In poignant terms of a political martyr, he explained, “I am aware that there are people in my party and in my state who will strenuously disapprove of my decision, and in some quarters, I will be vehemently denounced. I am sure to hear abuse from the president and his supporters. Does anyone seriously believe I would consent to these consequences other than from an inescapable conviction that my oath before God demanded it of me?”

One had to have a heart of stone not to well up with his conclusion:

I will tell my children and their children that I did my duty to the best of my ability, believing that my country expected it of me. I will only be one name among many, no more or less, to future generations of Americans who look at the record of this trial. They will note merely that I was among the senators who determined that what the president did was wrong, grievously wrong.
We’re all footnotes at best in the annals of history. But in the most powerful nation on earth, the nation conceived in liberty and justice, that is distinction enough for any citizen.

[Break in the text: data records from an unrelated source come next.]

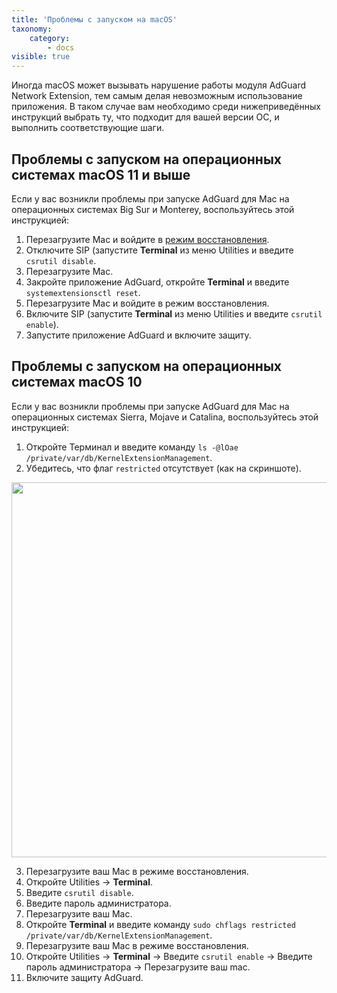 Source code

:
 ```yaml
---
title: 'Проблемы с запуском на macOS'
taxonomy:
    category:
        - docs
visible: true
---
```


Иногда macOS может вызывать нарушение работы модуля AdGuard Network Extension, тем самым делая невозможным использование приложения. В таком случае вам необходимо среди нижеприведённых инструкций выбрать ту, что  подходит для вашей версии ОС, и выполнить соответствующие шаги. 

## Проблемы с запуском на операционных системах macOS 11 и выше

Если у вас возникли проблемы при запуске AdGuard для Mac на операционных системах Big Sur и Monterey, воспользуйтесь этой инструкцией:

1. Перезагрузите Mac и войдите в [режим восстановления](https://support.apple.com/ru-ru/HT201255#:~:text=%D0%A3%D0%B4%D0%B5%D1%80%D0%B6%D0%B8%D0%B2%D0%B0%D0%B9%D1%82%D0%B5%20%D0%BA%D0%BB%D0%B0%D0%B2%D0%B8%D1%88%D0%B8%20%D0%BD%D0%B0%D0%B6%D0%B0%D1%82%D1%8B%D0%BC%D0%B8%2C%20%D0%BF%D0%BE%D0%BA%D0%B0%20%D0%BD%D0%B5,%2DOption%2DCommand%2DR.).
2. Отключите SIP (запустите **Terminal** из меню Utilities и введите `csrutil disable`.
3. Перезагрузите Mac.
4. Закройте приложение AdGuard, откройте **Terminal** и введите `systemextensionsctl reset`.
5. Перезагрузите Mac и войдите в режим восстановления.
6. Включите SIP (запустите **Terminal** из меню Utilities и введите `csrutil enable`).
7. Запустите приложение AdGuard и включите защиту.

## Проблемы с запуском на операционных системах macOS 10

Если у вас возникли проблемы при запуске AdGuard для Mac на операционных системах Sierra, Mojave и Catalina, воспользуйтесь этой инструкцией:

1. Откройте Терминал и введите команду `ls -@lOae /private/var/db/KernelExtensionManagement`.
2. Убедитесь, что флаг `restricted` отсутствует (как на скриншоте). 

<img src="https://cdn.adguard.com/public/Adguard/kb/MAC/restricted-flag.png" width="600" />

3. Перезагрузите ваш Mac в режиме восстановления.   
4. Откройте Utilities -> **Terminal**.
5. Введите `csrutil disable`. 
6. Введите пароль администратора.
7. Перезагрузите ваш Mac.
8. Откройте **Terminal** и введите команду `sudo chflags restricted /private/var/db/KernelExtensionManagement`.
9. Перезагрузите ваш Mac в режиме восстановления.
10. Откройте Utilities -> **Terminal** -> Введите `csrutil enable` -> Введите пароль администратора ->
Перезагрузите ваш mac.
11. Включите защиту AdGuard. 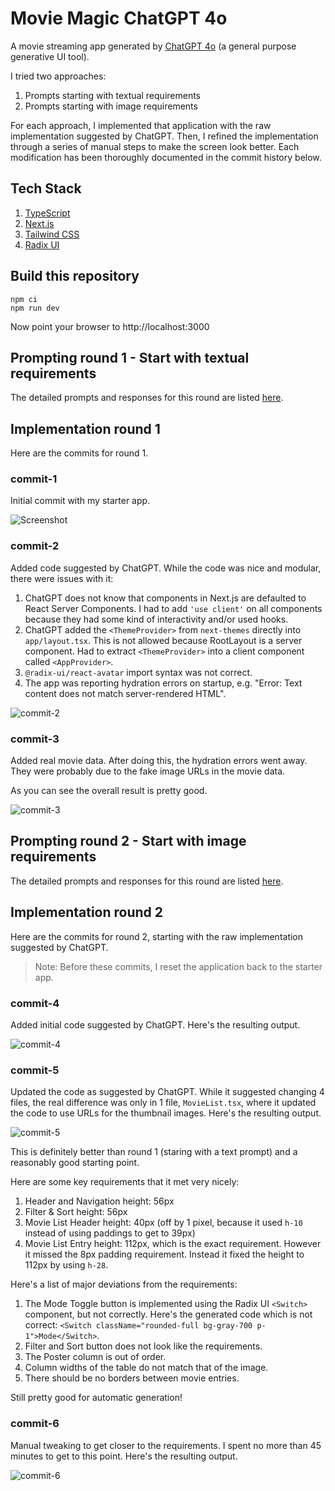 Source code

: # Movie Magic ChatGPT 4o

A movie streaming app generated by [ChatGPT 4o](https://chatgpt.com) (a general
purpose generative UI tool).

I tried two approaches:

1. Prompts starting with textual requirements
2. Prompts starting with image requirements

For each approach, I implemented that application with the raw implementation
suggested by ChatGPT. Then, I refined the implementation through a series of
manual steps to make the screen look better. Each modification has been
thoroughly documented in the commit history below.

## Tech Stack

1. [TypeScript](https://www.typescriptlang.org/)
2. [Next.js](https://nextjs.org/)
3. [Tailwind CSS](https://tailwindcss.com/)
4. [Radix UI](https://www.radix-ui.com/primitives)

## Build this repository

```shell
npm ci
npm run dev
```

Now point your browser to http://localhost:3000

## Prompting round 1 - Start with textual requirements

The detailed prompts and responses for this round are listed
[here](./chatgpt-4o-start-with-text-as-requirements.md).

## Implementation round 1

Here are the commits for round 1.

### commit-1

Initial commit with my starter app.

![Screenshot](assets/screenshot.png)

### commit-2

Added code suggested by ChatGPT. While the code was nice and modular, there were
issues with it:

1. ChatGPT does not know that components in Next.js are defaulted to React
   Server Components. I had to add `'use client'` on all components because they
   had some kind of interactivity and/or used hooks.
2. ChatGPT added the `<ThemeProvider>` from `next-themes` directly into
   `app/layout.tsx`. This is not allowed because RootLayout is a server
   component. Had to extract `<ThemeProvider>` into a client component called
   `<AppProvider>`.
3. `@radix-ui/react-avatar` import syntax was not correct.
4. The app was reporting hydration errors on startup, e.g. "Error: Text content
   does not match server-rendered HTML".

![commit-2](assets/commit-2.png)

### commit-3

Added real movie data. After doing this, the hydration errors went away. They
were probably due to the fake image URLs in the movie data.

As you can see the overall result is pretty good.

![commit-3](assets/commit-3.png)

## Prompting round 2 - Start with image requirements

The detailed prompts and responses for this round are listed
[here](./chatgpt-4o-start-with-image-as-requirements.md).

## Implementation round 2

Here are the commits for round 2, starting with the raw implementation suggested
by ChatGPT.

> Note: Before these commits, I reset the application back to the starter app.

### commit-4

Added initial code suggested by ChatGPT. Here's the resulting output.

![commit-4](assets/commit-4.png)

### commit-5

Updated the code as suggested by ChatGPT. While it suggested changing 4 files,
the real difference was only in 1 file, `MovieList.tsx`, where it updated the
code to use URLs for the thumbnail images. Here's the resulting output.

![commit-5](assets/commit-5.png)

This is definitely better than round 1 (staring with a text prompt) and a
reasonably good starting point.

Here are some key requirements that it met very nicely:

1. Header and Navigation height: 56px
2. Filter & Sort height: 56px
3. Movie List Header height: 40px (off by 1 pixel, because it used `h-10`
   instead of using paddings to get to 39px)
4. Movie List Entry height: 112px, which is the exact requirement. However it
   missed the 8px padding requirement. Instead it fixed the height to 112px by
   using `h-28`.

Here's a list of major deviations from the requirements:

1. The Mode Toggle button is implemented using the Radix UI `<Switch>`
   component, but not correctly. Here's the generated code which is not correct:
   `<Switch className="rounded-full bg-gray-700 p-1">Mode</Switch>`.
2. Filter and Sort button does not look like the requirements.
3. The Poster column is out of order.
4. Column widths of the table do not match that of the image.
5. There should be no borders between movie entries.

Still pretty good for automatic generation!

### commit-6

Manual tweaking to get closer to the requirements. I spent no more than 45
minutes to get to this point. Here's the resulting output.

![commit-6](assets/commit-6.png)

Romney will get more than a footnote.

His vote and more importantly his speech matter greatly, if only as reminders that every American has the capacity for greatness, the ability to stand on principle and the spine to refuse the entreaties of the mob. His obvious faith and earnest reading of the Constitution remind us that the document is not simply words on a page, nor are the House managers’ arguments background noise to be ignored. They have the power to command us all to be bigger than ourselves and our party and to honor the sacrifices of those who have given the last full measure for others’ safety and freedom.

In our bleak, angry and cynical time, we should all find inspiration in a singular act of integrity. Romney deserves the highest compliment I can pay a politician: He was McCain-esque.